▸ What is being asked: Check every line of the entries below for "Hint", and copy the lines that have it.

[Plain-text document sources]
Start of Block

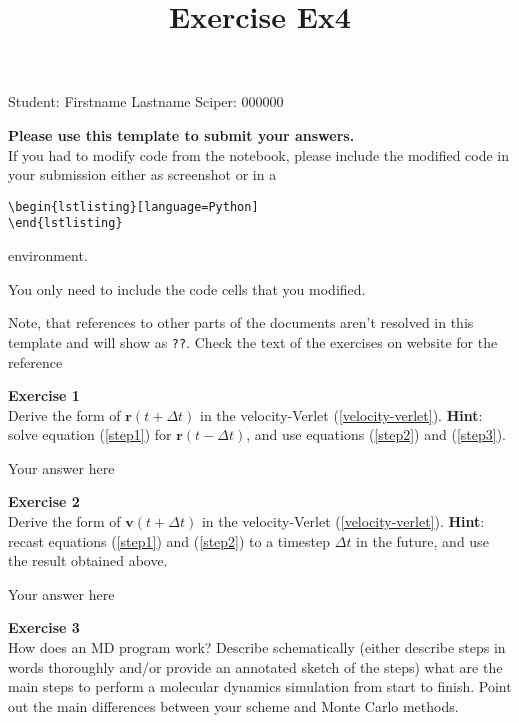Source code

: \documentclass{article}
\title{Exercise Ex4}
\begin{document}
\maketitle\maketitle

Student:  Firstname Lastname    Sciper: 000000

\begin{mdframed}
\textbf{Please use this template to submit your answers.}\\
If you had to modify code from the notebook, please include the modified code in your submission either as screenshot or in a

\begin{verbatim}
\begin{lstlisting}[language=Python]
\end{lstlisting}
\end{verbatim}

environment.

You only need to include the code cells that you modified.

Note, that references to other parts of the documents aren't resolved in this template and will show as \texttt{??}. Check the text of the exercises on website for the reference
\end{mdframed}

\begin{mdframed}
\textbf{Exercise 1}\\
Derive the form of $\mathbf{r}(t + \Delta t)$ in the velocity-Verlet
(\ref{velocity-verlet}). \textbf{Hint}: solve equation  (\ref{step1}) for  $\mathbf{r}(t - \Delta t)$, and use equations (\ref{step2}) and  (\ref{step3}).
\end{mdframed}

Your answer here

\begin{mdframed}
\textbf{Exercise 2}\\
Derive the form of $\mathbf{v}(t + \Delta t)$ in the velocity-Verlet  (\ref{velocity-verlet}). \textbf{Hint}: recast equations  (\ref{step1}) and (\ref{step2}) to a  timestep $\Delta t$ in the future, and use the result obtained  above.
\end{mdframed}

Your answer here

\begin{mdframed}
\textbf{Exercise 3}\\
How does an MD program work? Describe schematically (either describe steps in words thoroughly and/or provide an annotated sketch of the steps) what are the main steps to perform a molecular dynamics simulation from start to finish. Point out the main
differences between your scheme and Monte Carlo methods.
\end{mdframed}
\end{document}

End of Block

▸ Solution for this task:
(\ref{velocity-verlet}). \textbf{Hint}: solve equation  (\ref{step1}) for  $\mathbf{r}(t - \Delta t)$, and use equations (\ref{step2}) and  (\ref{step3}).
Derive the form of $\mathbf{v}(t + \Delta t)$ in the velocity-Verlet  (\ref{velocity-verlet}). \textbf{Hint}: recast equations  (\ref{step1}) and (\ref{step2}) to a  timestep $\Delta t$ in the future, and use the result obtained  above.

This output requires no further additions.